Though Britain's long arm stretched across vast continents and dominated the seas, the empire was also quite cruel to those who were close at hand. Though now peaceably a part of the United Kingdom and headed by the British Prime Minister, the relationship between Scotland and the crown hasn't always been sunshine and rainbows, per the Smithsonian. The history of the island is full of armed battles and political clashes between the two, with some deeply seeded anti-monarchy sentiments woven into the tartan fabric of some Scotsmen.

At the proclamation of King Charles III's ascension to the throne in Edinburgh, the animosity held by some was loudly heard. 

Scottish support for the monarchy is now a minority

The Herald reports that several hundred Scots attended the proclamation ceremony at Mercat Cross. After the proclamation announcing Charles III as the new monarch was read, Lord Lyon King of Arms closed with the traditional "God save the King," with many of the crowd responding with that same line in rejoinder. But not all at Mercat Cross belted back that line. There were some loud boos from the crowd that gathered, showing some audible dissent to the monarchy. 

The national anthem was played, with protestors calling for the establishment of a republic at the song's conclusion.

At least one protester was arrested for what has been described as a "breach of peace." The 22-year-old woman arrived with a handwritten sign that read "F*** Imperialism," and her arrest got some applause as she was led away by police.

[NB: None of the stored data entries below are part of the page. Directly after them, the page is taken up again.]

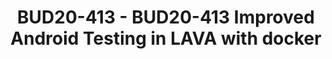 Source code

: ---
categories:
- BUD20
image:
  featured: 'true'
  path: https://static.linaro.org/connect/bud20/images/BUD20-413.png
session_id: BUD20-413
session_speakers:
- speaker_bio: QA Engineer at Linaro; Debian Developer; Free Software developer &
    activist. Purple belt in Jiu-jitsu, and black belt (a.k.a PhD) in Computer Science.
  speaker_company: Linaro
  speaker_image: http://avatars.sched.co/c/ca/7250001/avatar.jpg.320x320px.jpg?b4a
  speaker_name: Antonio Terceiro
  speaker_position: Engineer
  speaker_role: attendee, speaker
session_track: Validation and CI
tag: session
tags: Validation and CI
title: BUD20-413 - BUD20-413 Improved Android Testing in LAVA with docker
--- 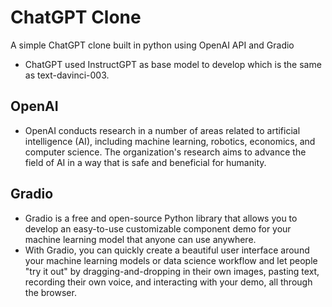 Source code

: # ChatGPT Clone

A simple ChatGPT clone built in python using OpenAI API and Gradio
- ChatGPT used InstructGPT as base model to develop which is the same as text-davinci-003.

## OpenAI
- OpenAI conducts research in a number of areas related to artificial intelligence (AI), including machine learning, robotics, economics, and computer science. The organization's research aims to advance the field of AI in a way that is safe and beneficial for humanity. 
## Gradio
- Gradio is a free and open-source Python library that allows you to develop an easy-to-use customizable component demo for your machine learning model that anyone can use anywhere.
- With Gradio, you can quickly create a beautiful user interface around your machine learning models or data science workflow and let people "try it out" by dragging-and-dropping in their own images, pasting text, recording their own voice, and interacting with your demo, all through the browser.
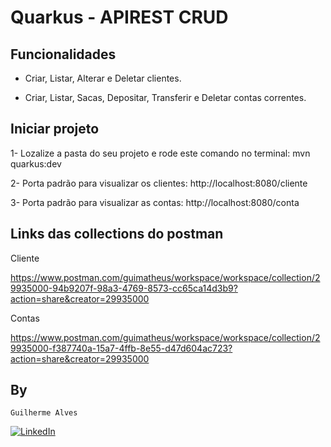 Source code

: # Quarkus - APIREST CRUD

## Funcionalidades

- Criar, Listar, Alterar e Deletar clientes.

- Criar, Listar, Sacas, Depositar, Transferir e Deletar contas correntes.

## Iniciar projeto

1- Lozalize a pasta do seu projeto e rode este comando no terminal: mvn quarkus:dev

2- Porta padrão para visualizar os clientes: http://localhost:8080/cliente

3- Porta padrão para visualizar as contas: http://localhost:8080/conta

## Links das collections do postman 

Cliente

https://www.postman.com/guimatheus/workspace/workspace/collection/29935000-94b9207f-98a3-4769-8573-cc65ca14d3b9?action=share&creator=29935000

Contas

https://www.postman.com/guimatheus/workspace/workspace/collection/29935000-f387740a-15a7-4ffb-8e55-d47d604ac723?action=share&creator=29935000

## By
`Guilherme Alves`

[![LinkedIn](https://img.shields.io/badge/LinkedIn-0077B5?style=for-the-badge&logo=linkedin&logoColor=whiteue)](https://www.linkedin.com/in/guilherme-alves-1402i/)





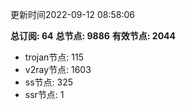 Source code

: 更新时间2022-09-12 08:58:06

**总订阅: 64**
**总节点: 9886**
**有效节点: 2044**
- trojan节点: 115
- v2ray节点: 1603
- ss节点: 325
- ssr节点: 1

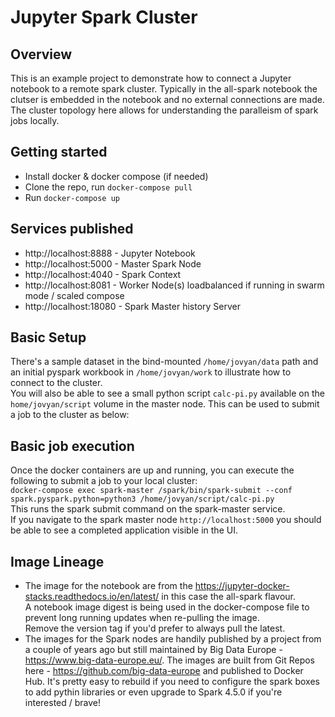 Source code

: # Jupyter Spark Cluster

## Overview

This is an example project to demonstrate how to connect a Jupyter notebook to a remote spark cluster.  Typically in the all-spark notebook the clutser is embedded in the notebook and no external connections are made.  The cluster topology here allows for understanding the paralleism of spark jobs locally.

## Getting started

* Install docker & docker compose (if needed)
* Clone the repo, run `docker-compose pull`
* Run `docker-compose up`

## Services published

* http://localhost:8888 - Jupyter Notebook
* http://localhost:5000 - Master Spark Node
* http://localhost:4040 - Spark Context
* http://localhost:8081 - Worker Node(s) loadbalanced if running in swarm mode / scaled compose
* http://localhost:18080 - Spark Master history Server

## Basic Setup

There's a sample dataset in the bind-mounted `/home/jovyan/data` path and an initial pyspark workbook in `/home/jovyan/work` to illustrate how to connect to the cluster. <br>
You will also be able to see a small python script `calc-pi.py` available on the `home/jovyan/script` volume in the master node.
This can be used to submit a job to the cluster as below: <br>

## Basic job execution

Once the docker containers are up and running, you can execute the following to submit a job to your local cluster: <br>
`docker-compose exec spark-master /spark/bin/spark-submit --conf spark.pyspark.python=python3 /home/jovyan/script/calc-pi.py` <br>
This runs the spark submit command on the spark-master service. <br>
If you navigate to the spark master node `http://localhost:5000` you should be able to see a completed application visible in the UI. <br>

## Image Lineage

* The image for the notebook are from the https://jupyter-docker-stacks.readthedocs.io/en/latest/ in this case the all-spark flavour. <br>
A notebook image digest is being used in the docker-compose file to prevent long running updates when re-pulling the image. <br>
Remove the version tag if you'd prefer to always pull the latest. 
* The images for the Spark nodes are handily published by a project from a couple of years ago but still maintained by Big Data Europe - https://www.big-data-europe.eu/.  The images are built from Git Repos here - https://github.com/big-data-europe and published to Docker Hub.  It's pretty easy to rebuild if you need to configure the spark boxes to add pythin libraries or even upgrade to Spark 4.5.0 if you're interested / brave!
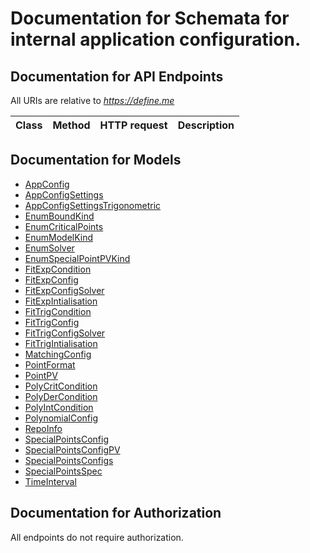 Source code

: # Documentation for Schemata for internal application configuration.

<a name="documentation-for-api-endpoints"></a>
## Documentation for API Endpoints

All URIs are relative to *https://define.me*

Class | Method | HTTP request | Description
------------ | ------------- | ------------- | -------------


<a name="documentation-for-models"></a>
## Documentation for Models

 - [AppConfig](.//Models/AppConfig.md)
 - [AppConfigSettings](.//Models/AppConfigSettings.md)
 - [AppConfigSettingsTrigonometric](.//Models/AppConfigSettingsTrigonometric.md)
 - [EnumBoundKind](.//Models/EnumBoundKind.md)
 - [EnumCriticalPoints](.//Models/EnumCriticalPoints.md)
 - [EnumModelKind](.//Models/EnumModelKind.md)
 - [EnumSolver](.//Models/EnumSolver.md)
 - [EnumSpecialPointPVKind](.//Models/EnumSpecialPointPVKind.md)
 - [FitExpCondition](.//Models/FitExpCondition.md)
 - [FitExpConfig](.//Models/FitExpConfig.md)
 - [FitExpConfigSolver](.//Models/FitExpConfigSolver.md)
 - [FitExpIntialisation](.//Models/FitExpIntialisation.md)
 - [FitTrigCondition](.//Models/FitTrigCondition.md)
 - [FitTrigConfig](.//Models/FitTrigConfig.md)
 - [FitTrigConfigSolver](.//Models/FitTrigConfigSolver.md)
 - [FitTrigIntialisation](.//Models/FitTrigIntialisation.md)
 - [MatchingConfig](.//Models/MatchingConfig.md)
 - [PointFormat](.//Models/PointFormat.md)
 - [PointPV](.//Models/PointPV.md)
 - [PolyCritCondition](.//Models/PolyCritCondition.md)
 - [PolyDerCondition](.//Models/PolyDerCondition.md)
 - [PolyIntCondition](.//Models/PolyIntCondition.md)
 - [PolynomialConfig](.//Models/PolynomialConfig.md)
 - [RepoInfo](.//Models/RepoInfo.md)
 - [SpecialPointsConfig](.//Models/SpecialPointsConfig.md)
 - [SpecialPointsConfigPV](.//Models/SpecialPointsConfigPV.md)
 - [SpecialPointsConfigs](.//Models/SpecialPointsConfigs.md)
 - [SpecialPointsSpec](.//Models/SpecialPointsSpec.md)
 - [TimeInterval](.//Models/TimeInterval.md)


<a name="documentation-for-authorization"></a>
## Documentation for Authorization

All endpoints do not require authorization.
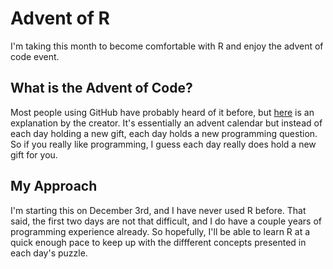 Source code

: # Advent of R
I'm taking this month to become comfortable with R and enjoy the advent of code 
event.

## What is the Advent of Code?
Most people using GitHub have probably heard of it before, but 
[here](https://adventofcode.com/2019/about) is an explanation by the creator.
It's essentially an advent calendar but instead of each day holding a new gift,
each day holds a new programming question. So if you really like programming, I
guess each day really does hold a new gift for you. 

## My Approach
I'm starting this on December 3rd, and I have never used R before. That said,
the first two days are not that difficult, and I do have a couple years of 
programming experience already. So hopefully, I'll be able to learn R at a
quick enough pace to keep up with the diffferent concepts presented in each
day's puzzle. 
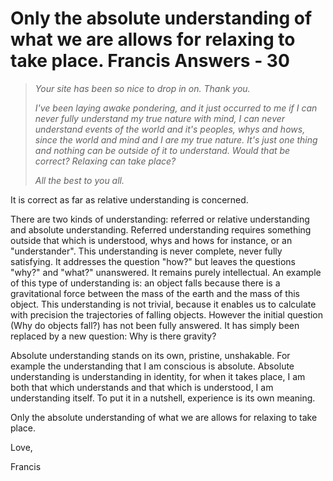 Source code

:# Only the absolute understanding of what we are allows for relaxing to take place. Francis Answers - 30

>_Your site has been so nice to drop in on. Thank you._
>
>_I've been laying awake pondering, and it just occurred to me if I can never fully understand my true nature with mind, I can never understand events of the world and it's peoples, whys and hows, since the world and mind and I are my true nature. It's just one thing and nothing can be outside of it to understand. Would that be correct? Relaxing can take place?_
>
>_All the best to you all._

It is correct as far as relative understanding is concerned.

There are two kinds of understanding: referred or relative understanding and absolute understanding. Referred understanding requires something outside that which is understood, whys and hows for instance, or an "understander". This understanding is never complete, never fully satisfying. It addresses the question "how?" but leaves the questions "why?" and "what?" unanswered. It remains purely intellectual. An example of this type of understanding is: an object falls because there is a gravitational force between the mass of the earth and the mass of this object. This understanding is not trivial, because it enables us to calculate with precision the trajectories of falling objects. However the initial question (Why do objects fall?) has not been fully answered. It has simply been replaced by a new question: Why is there gravity?

Absolute understanding stands on its own, pristine, unshakable. For example the understanding that I am conscious is absolute. Absolute understanding is understanding in identity, for when it takes place, I am both that which understands and that which is understood, I am understanding itself. To put it in a nutshell, experience is its own meaning.

Only the absolute understanding of what we are allows for relaxing to take place.

Love,

Francis


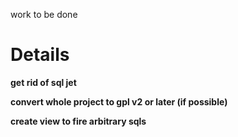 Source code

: work to be done

# Details #

**get rid of sql jet**

**convert whole project to gpl v2 or later (if possible)**

**create view to fire arbitrary sqls**

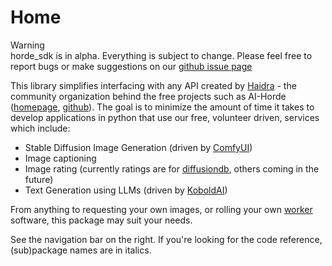 # Home

<div class="warning" markdown="1">
<div class="title" markdown="1">
Warning
</div>
horde_sdk is in alpha. Everything is subject to change. Please feel free to report bugs or make suggestions on our <a href="(https://https//github.com/Haidra-Org/horde-sdk">github issue page</a>
</div>

This library simplifies interfacing with any API created by [Haidra](https://github.com/Haidra-Org) - the community organization
behind the free projects such as AI-Horde ([homepage](https://aihorde.net/), [github](https://github.com/db0/AI-Horde)).
The goal is to minimize the amount of time it takes to develop applications in python that use our free, volunteer driven, services which include:

- Stable Diffusion Image Generation (driven by [ComfyUI](https://github.com/comfyanonymous/ComfyUI))
- Image captioning
- Image rating (currently ratings are for [diffusiondb](https://poloclub.github.io/diffusiondb/), others coming in the future)
- Text Generation using LLMs (driven by [KoboldAI](https://github.com/KoboldAI/KoboldAI-Client))

From anything to requesting your own images, or rolling your own [worker](https://github.com/Haidra-Org/AI-Horde-Worker) software, this package may suit your needs.

See the navigation bar on the right. If you're looking for the code reference, (sub)package names are in italics.
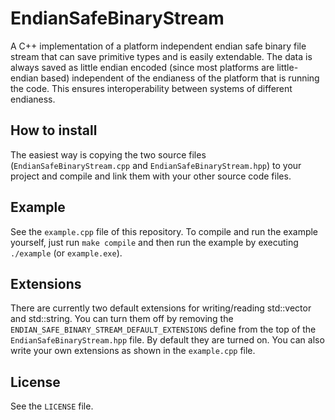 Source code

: # EndianSafeBinaryStream

A C++ implementation of a platform independent endian safe binary file stream
that can save primitive types and is easily extendable.
The data is always saved as little endian encoded (since most platforms are
little-endian based) independent of the endianess of the platform that is
running the code. This ensures interoperability between systems of different
endianess.

## How to install
The easiest way is copying the two source files (`EndianSafeBinaryStream.cpp`
and `EndianSafeBinaryStream.hpp`) to your project and compile and link them
with your other source code files.

## Example
See the `example.cpp` file of this repository. To compile and run the example
yourself, just run `make compile` and then run the example by executing
`./example` (or `example.exe`).

## Extensions
There are currently two default extensions for writing/reading std::vector
and std::string. You can turn them off by removing the
`ENDIAN_SAFE_BINARY_STREAM_DEFAULT_EXTENSIONS` define from the top of the
`EndianSafeBinaryStream.hpp` file. By default they are turned on. You can
also write your own extensions as shown in the `example.cpp` file.

## License
See the `LICENSE` file.
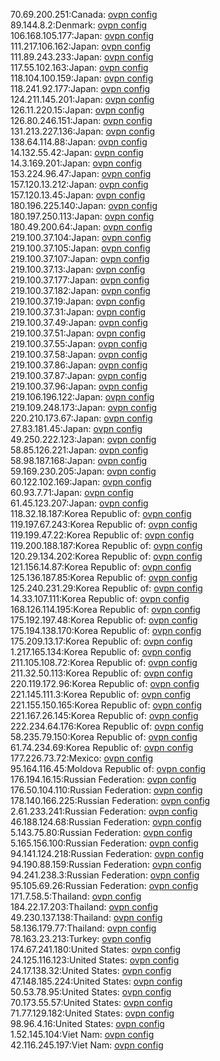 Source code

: 70.69.200.251:Canada: [ovpn config](vpn/70_69_200_251.ovpn)  
89.144.8.2:Denmark: [ovpn config](vpn/89_144_8_2.ovpn)  
106.168.105.177:Japan: [ovpn config](vpn/106_168_105_177.ovpn)  
111.217.106.162:Japan: [ovpn config](vpn/111_217_106_162.ovpn)  
111.89.243.233:Japan: [ovpn config](vpn/111_89_243_233.ovpn)  
117.55.102.163:Japan: [ovpn config](vpn/117_55_102_163.ovpn)  
118.104.100.159:Japan: [ovpn config](vpn/118_104_100_159.ovpn)  
118.241.92.177:Japan: [ovpn config](vpn/118_241_92_177.ovpn)  
124.211.145.201:Japan: [ovpn config](vpn/124_211_145_201.ovpn)  
126.11.220.15:Japan: [ovpn config](vpn/126_11_220_15.ovpn)  
126.80.246.151:Japan: [ovpn config](vpn/126_80_246_151.ovpn)  
131.213.227.136:Japan: [ovpn config](vpn/131_213_227_136.ovpn)  
138.64.114.88:Japan: [ovpn config](vpn/138_64_114_88.ovpn)  
14.132.55.42:Japan: [ovpn config](vpn/14_132_55_42.ovpn)  
14.3.169.201:Japan: [ovpn config](vpn/14_3_169_201.ovpn)  
153.224.96.47:Japan: [ovpn config](vpn/153_224_96_47.ovpn)  
157.120.13.212:Japan: [ovpn config](vpn/157_120_13_212.ovpn)  
157.120.13.45:Japan: [ovpn config](vpn/157_120_13_45.ovpn)  
180.196.225.140:Japan: [ovpn config](vpn/180_196_225_140.ovpn)  
180.197.250.113:Japan: [ovpn config](vpn/180_197_250_113.ovpn)  
180.49.200.64:Japan: [ovpn config](vpn/180_49_200_64.ovpn)  
219.100.37.104:Japan: [ovpn config](vpn/219_100_37_104.ovpn)  
219.100.37.105:Japan: [ovpn config](vpn/219_100_37_105.ovpn)  
219.100.37.107:Japan: [ovpn config](vpn/219_100_37_107.ovpn)  
219.100.37.13:Japan: [ovpn config](vpn/219_100_37_13.ovpn)  
219.100.37.177:Japan: [ovpn config](vpn/219_100_37_177.ovpn)  
219.100.37.182:Japan: [ovpn config](vpn/219_100_37_182.ovpn)  
219.100.37.19:Japan: [ovpn config](vpn/219_100_37_19.ovpn)  
219.100.37.31:Japan: [ovpn config](vpn/219_100_37_31.ovpn)  
219.100.37.49:Japan: [ovpn config](vpn/219_100_37_49.ovpn)  
219.100.37.51:Japan: [ovpn config](vpn/219_100_37_51.ovpn)  
219.100.37.55:Japan: [ovpn config](vpn/219_100_37_55.ovpn)  
219.100.37.58:Japan: [ovpn config](vpn/219_100_37_58.ovpn)  
219.100.37.86:Japan: [ovpn config](vpn/219_100_37_86.ovpn)  
219.100.37.87:Japan: [ovpn config](vpn/219_100_37_87.ovpn)  
219.100.37.96:Japan: [ovpn config](vpn/219_100_37_96.ovpn)  
219.106.196.122:Japan: [ovpn config](vpn/219_106_196_122.ovpn)  
219.109.248.173:Japan: [ovpn config](vpn/219_109_248_173.ovpn)  
220.210.173.67:Japan: [ovpn config](vpn/220_210_173_67.ovpn)  
27.83.181.45:Japan: [ovpn config](vpn/27_83_181_45.ovpn)  
49.250.222.123:Japan: [ovpn config](vpn/49_250_222_123.ovpn)  
58.85.126.221:Japan: [ovpn config](vpn/58_85_126_221.ovpn)  
58.98.187.168:Japan: [ovpn config](vpn/58_98_187_168.ovpn)  
59.169.230.205:Japan: [ovpn config](vpn/59_169_230_205.ovpn)  
60.122.102.169:Japan: [ovpn config](vpn/60_122_102_169.ovpn)  
60.93.7.71:Japan: [ovpn config](vpn/60_93_7_71.ovpn)  
61.45.123.207:Japan: [ovpn config](vpn/61_45_123_207.ovpn)  
118.32.18.187:Korea Republic of: [ovpn config](vpn/118_32_18_187.ovpn)  
119.197.67.243:Korea Republic of: [ovpn config](vpn/119_197_67_243.ovpn)  
119.199.47.22:Korea Republic of: [ovpn config](vpn/119_199_47_22.ovpn)  
119.200.188.187:Korea Republic of: [ovpn config](vpn/119_200_188_187.ovpn)  
120.29.134.202:Korea Republic of: [ovpn config](vpn/120_29_134_202.ovpn)  
121.156.14.87:Korea Republic of: [ovpn config](vpn/121_156_14_87.ovpn)  
125.136.187.85:Korea Republic of: [ovpn config](vpn/125_136_187_85.ovpn)  
125.240.231.29:Korea Republic of: [ovpn config](vpn/125_240_231_29.ovpn)  
14.33.107.111:Korea Republic of: [ovpn config](vpn/14_33_107_111.ovpn)  
168.126.114.195:Korea Republic of: [ovpn config](vpn/168_126_114_195.ovpn)  
175.192.197.48:Korea Republic of: [ovpn config](vpn/175_192_197_48.ovpn)  
175.194.138.170:Korea Republic of: [ovpn config](vpn/175_194_138_170.ovpn)  
175.209.13.17:Korea Republic of: [ovpn config](vpn/175_209_13_17.ovpn)  
1.217.165.134:Korea Republic of: [ovpn config](vpn/1_217_165_134.ovpn)  
211.105.108.72:Korea Republic of: [ovpn config](vpn/211_105_108_72.ovpn)  
211.32.50.113:Korea Republic of: [ovpn config](vpn/211_32_50_113.ovpn)  
220.119.172.96:Korea Republic of: [ovpn config](vpn/220_119_172_96.ovpn)  
221.145.111.3:Korea Republic of: [ovpn config](vpn/221_145_111_3.ovpn)  
221.155.150.165:Korea Republic of: [ovpn config](vpn/221_155_150_165.ovpn)  
221.167.26.145:Korea Republic of: [ovpn config](vpn/221_167_26_145.ovpn)  
222.234.64.176:Korea Republic of: [ovpn config](vpn/222_234_64_176.ovpn)  
58.235.79.150:Korea Republic of: [ovpn config](vpn/58_235_79_150.ovpn)  
61.74.234.69:Korea Republic of: [ovpn config](vpn/61_74_234_69.ovpn)  
177.226.73.72:Mexico: [ovpn config](vpn/177_226_73_72.ovpn)  
95.164.116.45:Moldova Republic of: [ovpn config](vpn/95_164_116_45.ovpn)  
176.194.16.15:Russian Federation: [ovpn config](vpn/176_194_16_15.ovpn)  
176.50.104.110:Russian Federation: [ovpn config](vpn/176_50_104_110.ovpn)  
178.140.166.225:Russian Federation: [ovpn config](vpn/178_140_166_225.ovpn)  
2.61.233.241:Russian Federation: [ovpn config](vpn/2_61_233_241.ovpn)  
46.188.124.68:Russian Federation: [ovpn config](vpn/46_188_124_68.ovpn)  
5.143.75.80:Russian Federation: [ovpn config](vpn/5_143_75_80.ovpn)  
5.165.156.100:Russian Federation: [ovpn config](vpn/5_165_156_100.ovpn)  
94.141.124.218:Russian Federation: [ovpn config](vpn/94_141_124_218.ovpn)  
94.190.88.159:Russian Federation: [ovpn config](vpn/94_190_88_159.ovpn)  
94.241.238.3:Russian Federation: [ovpn config](vpn/94_241_238_3.ovpn)  
95.105.69.26:Russian Federation: [ovpn config](vpn/95_105_69_26.ovpn)  
171.7.58.5:Thailand: [ovpn config](vpn/171_7_58_5.ovpn)  
184.22.17.203:Thailand: [ovpn config](vpn/184_22_17_203.ovpn)  
49.230.137.138:Thailand: [ovpn config](vpn/49_230_137_138.ovpn)  
58.136.179.77:Thailand: [ovpn config](vpn/58_136_179_77.ovpn)  
78.163.23.213:Turkey: [ovpn config](vpn/78_163_23_213.ovpn)  
174.67.241.180:United States: [ovpn config](vpn/174_67_241_180.ovpn)  
24.125.116.123:United States: [ovpn config](vpn/24_125_116_123.ovpn)  
24.17.138.32:United States: [ovpn config](vpn/24_17_138_32.ovpn)  
47.148.185.224:United States: [ovpn config](vpn/47_148_185_224.ovpn)  
50.53.78.95:United States: [ovpn config](vpn/50_53_78_95.ovpn)  
70.173.55.57:United States: [ovpn config](vpn/70_173_55_57.ovpn)  
71.77.129.182:United States: [ovpn config](vpn/71_77_129_182.ovpn)  
98.96.4.16:United States: [ovpn config](vpn/98_96_4_16.ovpn)  
1.52.145.104:Viet Nam: [ovpn config](vpn/1_52_145_104.ovpn)  
42.116.245.197:Viet Nam: [ovpn config](vpn/42_116_245_197.ovpn)  
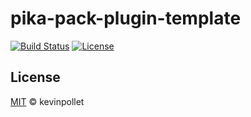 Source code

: # pika-pack-plugin-template

[![Build Status](https://github.com/kevinpollet/pika-pack-plugin-template/workflows/build/badge.svg)](https://github.com/kevinpollet/pika-pack-plugin-template/actions)
[![License](https://img.shields.io/github/license/kevinpollet/pika-pack-plugin-template.svg?color=blue)](./LICENSE.md)

## License

[MIT](./LICENSE.md) © kevinpollet
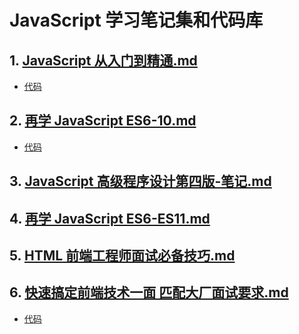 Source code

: # JavaScript 学习笔记集和代码库

## 1. [JavaScript 从入门到精通.md](JavaScript从入门到精通+w3school.md)

- [代码](JavaScript_code)

## 2. [再学 JavaScript ES6-10.md](JavaScriptES6-10.md)

- [代码](ES6-10)

## 3. [JavaScript 高级程序设计第四版-笔记.md](JavaScript高级程序设计第四版-笔记.md)

## 4. [再学 JavaScript ES6-ES11.md](再学JavaScriptES6-ES11.md)

## 5. [HTML 前端工程师面试必备技巧.md](HTML前端工程师面试必备技巧.md)

## 6. [快速搞定前端技术一面 匹配大厂面试要求.md](快速搞定前端技术一面%20匹配大厂面试要求.md)

- [代码](fast-interview-code)


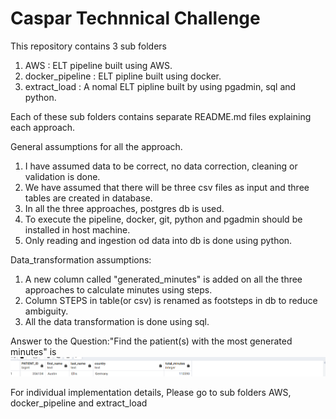 # Caspar Technnical Challenge
This repository contains 3 sub folders
1. AWS : ELT pipeline built using AWS.
2. docker_pipeline : ELT pipline built using docker.
3. extract_load : A nomal ELT pipline built by using pgadmin, sql and python.

Each of these sub folders contains separate README.md files explaining each approach.

General assumptions for all the approach.
1. I have assumed data to be correct, no data correction, cleaning or validation is done.
2. We have assumed that there will be three csv files as input and three tables are created in database.
3. In all the three approaches, postgres db is used.
4. To execute the pipeline, docker, git, python and pgadmin should be installed in host machine.
5. Only reading and ingestion od data into db is done using python.

Data_transformation assumptions:
1. A new column called "generated_minutes" is added on all the three approaches to calculate minutes using steps.
2. Column STEPS in table(or csv) is renamed as footsteps in db to reduce ambiguity.
3. All the data transformation is done using sql.

Answer to the Question:"Find the patient(s) with the most generated minutes" is 
![Final Result](final_result.png)


For individual implementation details, Please go to sub folders AWS, docker_pipeline and extract_load
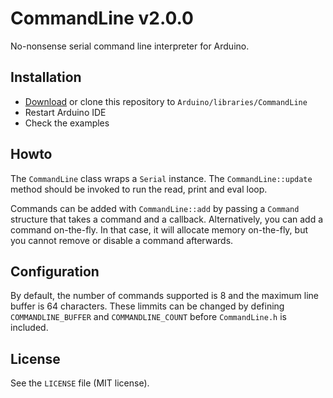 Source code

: # CommandLine v2.0.0
No-nonsense serial command line interpreter for Arduino.

## Installation
* [Download](https://github.com/basilfx/Arduino-CommandLine/archive/master.zip) or clone this repository to `Arduino/libraries/CommandLine`
* Restart Arduino IDE
* Check the examples

## Howto
The `CommandLine` class wraps a `Serial` instance. The `CommandLine::update` method should be invoked to run the read,
print and eval loop.

Commands can be added with `CommandLine::add` by passing a `Command` structure that takes a command and a callback.
Alternatively, you can add a command on-the-fly. In that case, it will allocate memory on-the-fly, but you cannot
remove or disable a command afterwards.

## Configuration
By default, the number of commands supported is 8 and the maximum line buffer is 64 characters. These limmits can be
changed by defining `COMMANDLINE_BUFFER` and `COMMANDLINE_COUNT` before `CommandLine.h` is included.

## License
See the `LICENSE` file (MIT license). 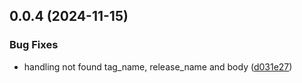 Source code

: ## 0.0.4 (2024-11-15)


### Bug Fixes

* handling not found tag_name, release_name and body ([d031e27](https://github.com/rizkyharahap/mock-fetch/commit/d031e277647ae381b01973885ff67dbd7882d699))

Protestors attending the proclamation is no shock, as support for the monarchy in Scotland dropped to 45% in 2021, per The Guardian. The drop in support has prompted some Scots to organize (per the Scottish Daily Express, with one group, called Our Republic, pushing for Scottish Parliament to give allegiance to the people that elect them rather than to the crown. Additionally, Our Republic has taken a position in solidarity with many Jamaicans, who are demanding that Britain give a formal apology for its influential and participatory role in the slave trade. Our Republic was on hand at the proclamation, with at least one member attending with their official flag.